É neste contexto que o Programa do Governo da coligação PSD/CDS apenas serve para confirmar aquilo que sempre dissemos aos portugueses: com o PSD e o CDS-PP no poder, a política de exploração e empobrecimento para os trabalhadores e para o povo iria prosseguir, porque o PSD e o CDS-PP não têm outra forma de governar que não passe pela destruição de direitos económicos, sociais e laborais das classes trabalhadoras.

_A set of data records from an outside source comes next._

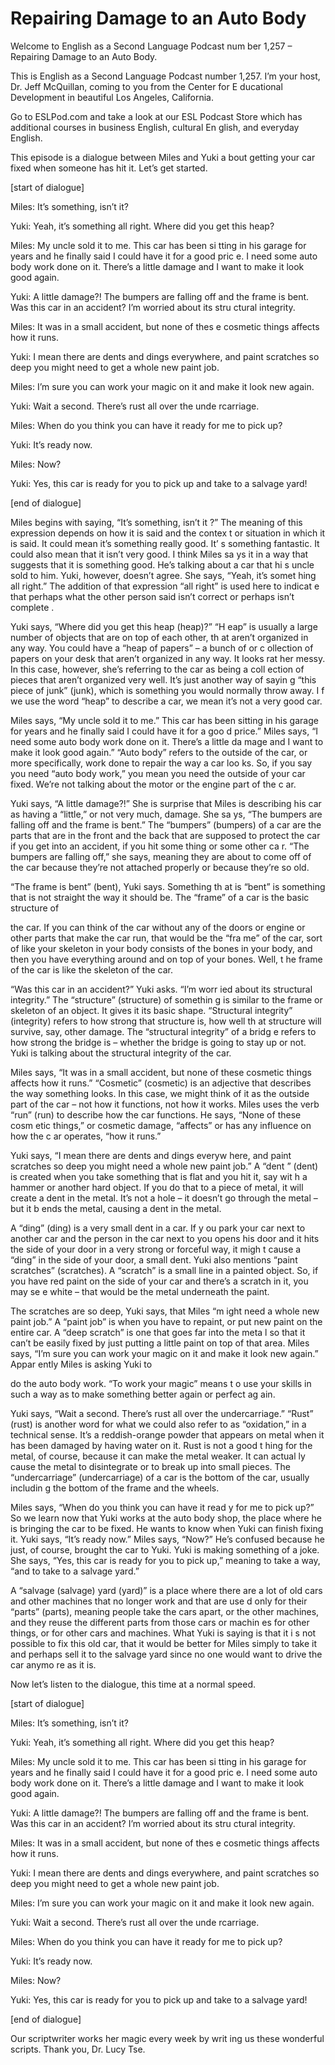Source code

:# Repairing Damage to an Auto Body

Welcome to English as a Second Language Podcast num ber 1,257 – Repairing Damage to an Auto Body.

This is English as a Second Language Podcast number  1,257. I’m your host, Dr. Jeff McQuillan, coming to you from the Center for E ducational Development in beautiful Los Angeles, California.

Go to ESLPod.com and take a look at our ESL Podcast  Store which has additional courses in business English, cultural En glish, and everyday English.

This episode is a dialogue between Miles and Yuki a bout getting your car fixed when someone has hit it. Let’s get started.

[start of dialogue]

Miles: It’s something, isn’t it?

Yuki: Yeah, it’s something all right. Where did you  get this heap?

Miles: My uncle sold it to me. This car has been si tting in his garage for years and he finally said I could have it for a good pric e. I need some auto body work done on it. There’s a little damage and I want to make it look good again.

Yuki: A little damage?! The bumpers are falling off  and the frame is bent. Was this car in an accident? I’m worried about its stru ctural integrity.

Miles: It was in a small accident, but none of thes e cosmetic things affects how it runs.

Yuki: I mean there are dents and dings everywhere, and paint scratches so deep you might need to get a whole new paint job.

Miles: I’m sure you can work your magic on it and make it look new again.

Yuki: Wait a second. There’s rust all over the unde rcarriage.

Miles: When do you think you can have it ready for me to pick up?

Yuki: It’s ready now.

Miles: Now?

Yuki: Yes, this car is ready for you to pick up and  take to a salvage yard!

[end of dialogue]

Miles begins with saying, “It’s something, isn’t it ?” The meaning of this expression depends on how it is said and the contex t or situation in which it is said. It could mean it’s something really good. It’ s something fantastic. It could also mean that it isn’t very good. I think Miles sa ys it in a way that suggests that it is something good. He’s talking about a car that hi s uncle sold to him. Yuki, however, doesn’t agree. She says, “Yeah, it’s somet hing all right.” The addition of that expression “all right” is used here to indicat e that perhaps what the other person said isn’t correct or perhaps isn’t complete .

Yuki says, “Where did you get this heap (heap)?” “H eap” is usually a large number of objects that are on top of each other, th at aren’t organized in any way. You could have a “heap of papers” – a bunch of or c ollection of papers on your desk that aren’t organized in any way. It looks rat her messy. In this case, however, she’s referring to the car as being a coll ection of pieces that aren’t organized very well. It’s just another way of sayin g “this piece of junk” (junk), which is something you would normally throw away. I f we use the word “heap” to describe a car, we mean it’s not a very good car.

Miles says, “My uncle sold it to me.” This car has been sitting in his garage for years and he finally said I could have it for a goo d price.” Miles says, “I need some auto body work done on it. There’s a little da mage and I want to make it look good again.” “Auto body” refers to the outside  of the car, or more specifically, work done to repair the way a car loo ks. So, if you say you need “auto body work,” you mean you need the outside of your car fixed. We’re not talking about the motor or the engine part of the c ar.

Yuki says, “A little damage?!” She is surprise that  Miles is describing his car as having a “little,” or not very much, damage. She sa ys, “The bumpers are falling off and the frame is bent.” The “bumpers” (bumpers)  of a car are the parts that are in the front and the back that are supposed to protect the car if you get into an accident, if you hit some thing or some other ca r. “The bumpers are falling off,” she says, meaning they are about to come off of the car because they’re not attached properly or because they’re so old.

“The frame is bent” (bent), Yuki says. Something th at is “bent” is something that is not straight the way it should be. The “frame” of a car is the basic structure of

the car. If you can think of the car without any of  the doors or engine or other parts that make the car run, that would be the “fra me” of the car, sort of like your skeleton in your body consists of the bones in your  body, and then you have everything around and on top of your bones. Well, t he frame of the car is like the skeleton of the car.

“Was this car in an accident?” Yuki asks. “I’m worr ied about its structural integrity.” The “structure” (structure) of somethin g is similar to the frame or skeleton of an object. It gives it its basic shape.  “Structural integrity” (integrity) refers to how strong that structure is, how well th at structure will survive, say, other damage. The “structural integrity” of a bridg e refers to how strong the bridge is – whether the bridge is going to stay up or not. Yuki is talking about the structural integrity of the car.

Miles says, “It was in a small accident, but none of these cosmetic things affects how it runs.” “Cosmetic” (cosmetic) is an adjective  that describes the way something looks. In this case, we might think of it  as the outside part of the car – not how it functions, not how it works. Miles uses the verb “run” (run) to describe how the car functions. He says, “None of these cosm etic things,” or cosmetic damage, “affects” or has any influence on how the c ar operates, “how it runs.”

Yuki says, “I mean there are dents and dings everyw here, and paint scratches so deep you might need a whole new paint job.” A “dent ” (dent) is created when you take something that is flat and you hit it, say wit h a hammer or another hard object. If you do that to a piece of metal, it will  create a dent in the metal. It’s not a hole – it doesn’t go through the metal – but it b ends the metal, causing a dent in the metal.

A “ding” (ding) is a very small dent in a car. If y ou park your car next to another car and the person in the car next to you opens his  door and it hits the side of your door in a very strong or forceful way, it migh t cause a “ding” in the side of your door, a small dent. Yuki also mentions “paint scratches” (scratches). A “scratch” is a small line in a painted object. So, if you have red paint on the side of your car and there’s a scratch in it, you may se e white – that would be the metal underneath the paint.

The scratches are so deep, Yuki says, that Miles “m ight need a whole new paint job.” A “paint job” is when you have to repaint, or  put new paint on the entire car. A “deep scratch” is one that goes far into the meta l so that it can’t be easily fixed by just putting a little paint on top of that area.  Miles says, “I’m sure you can work your magic on it and make it look new again.” Appar ently Miles is asking Yuki to

do the auto body work. “To work your magic” means t o use your skills in such a way as to make something better again or perfect ag ain.

Yuki says, “Wait a second. There’s rust all over the undercarriage.” “Rust” (rust) is another word for what we could also refer to as “oxidation,” in a technical sense. It’s a reddish-orange powder that appears on  metal when it has been damaged by having water on it. Rust is not a good t hing for the metal, of course, because it can make the metal weaker. It can actual ly cause the metal to disintegrate or to break up into small pieces. The “undercarriage” (undercarriage) of a car is the bottom of the car, usually includin g the bottom of the frame and the wheels.

Miles says, “When do you think you can have it read y for me to pick up?” So we learn now that Yuki works at the auto body shop, the place where he is bringing the car to be fixed. He wants to know when Yuki can  finish fixing it. Yuki says, “It’s ready now.” Miles says, “Now?” He’s confused because he just, of course, brought the car to Yuki. Yuki is making something of a joke. She says, “Yes, this car is ready for you to pick up,” meaning to take a way, “and to take to a salvage yard.”

A “salvage (salvage) yard (yard)” is a place where there are a lot of old cars and other machines that no longer work and that are use d only for their “parts” (parts), meaning people take the cars apart, or the  other machines, and they reuse the different parts from those cars or machin es for other things, or for other cars and machines. What Yuki is saying is that it i s not possible to fix this old car, that it would be better for Miles simply to take it  and perhaps sell it to the salvage yard since no one would want to drive the car anymo re as it is.

Now let’s listen to the dialogue, this time at a normal speed.

[start of dialogue]

Miles: It’s something, isn’t it?

Yuki: Yeah, it’s something all right. Where did you  get this heap?

Miles: My uncle sold it to me. This car has been si tting in his garage for years and he finally said I could have it for a good pric e. I need some auto body work done on it. There’s a little damage and I want to make it look good again.

Yuki: A little damage?! The bumpers are falling off  and the frame is bent. Was this car in an accident? I’m worried about its stru ctural integrity.

 Miles: It was in a small accident, but none of thes e cosmetic things affects how it runs.

Yuki: I mean there are dents and dings everywhere, and paint scratches so deep you might need to get a whole new paint job.

Miles: I’m sure you can work your magic on it and make it look new again.

Yuki: Wait a second. There’s rust all over the unde rcarriage.

Miles: When do you think you can have it ready for me to pick up?

Yuki: It’s ready now.

Miles: Now?

Yuki: Yes, this car is ready for you to pick up and  take to a salvage yard!

[end of dialogue]

Our scriptwriter works her magic every week by writ ing us these wonderful scripts. Thank you, Dr. Lucy Tse.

Se já muito foi destruído, mais ainda queriam destruir no domínio laboral e nas áreas da educação, da saúde e da segurança social. Assim o PSD e o CDS-PP tivessem a oportunidade de continuar a prosseguir no poder as suas políticas, como, aliás, desejariam todos aqueles que, intocáveis no alto dos seus privilégios, beneficiaram com as opções tomadas nestes anos, esses mesmos que, na iminência da derrota deste Governo e perante a real possibilidade da nova correlação de forças na Assembleia da República, em vez de reverterem os roubos de direitos e rendimentos do nosso povo, não só se lançam numa odiosa campanha de medo e chantagem como procuram, desde já, proteger os seus mesquinhos interesses, como revela a distribuição antecipada de dividendos que alguns grupos económicos têm em curso, visando evitar a justa tributação fiscal a que deveriam estar sujeitos A esse exercício do cinismo de classe, em que se fala em nome do País para proteger interesses de uma pequena minoria, nós queremos dizer basta!
A opção do povo português expressa no resultado das últimas eleições legislativas permite impedir essa coligação de prolongar, uma vez mais, a sua política de mentiras e permite travar este caminho de degradação contínua das condições de vida dos portugueses.
Por tudo isto, o PCP rejeita o Programa do Governo PSD/CDS-PP e, em conjunto com outros partidos, criou as condições para que ele seja rejeitado, pondo termo à sua nefasta ação. A posição conjunta do PS e do PCP sobre solução política expressa os termos dessa opção.
Estão criadas condições institucionais e políticas para outra solução governativa.
Existe na Assembleia da República uma base institucional que permitirá ir tão longe quanto for a disposição de cada força política que a compõe, para suportar o caminho da reposição dos salários e dos rendimentos, da devolução dos direitos, do reforço do acesso à saúde, à educação e à segurança social, do apoio às micro, pequenas e médias empresas, do apoio aos reformados e aos jovens, e que pode permitir a concretização de um conjunto de medidas e soluções que deem resposta a interesses imediatos dos trabalhadores e do povo.
É este o nosso compromisso, indissociável da indispensável política patriótica e de esquerda, dessa nossa aspiração profunda de uma política alicerçada nos valores de Abril, por um Portugal com futuro.
O tempo, Sr. Presidente, Srs. Deputados, não é de expetativa, nem de atentismo. É tempo de participação, de ação e de construção de um futuro melhor!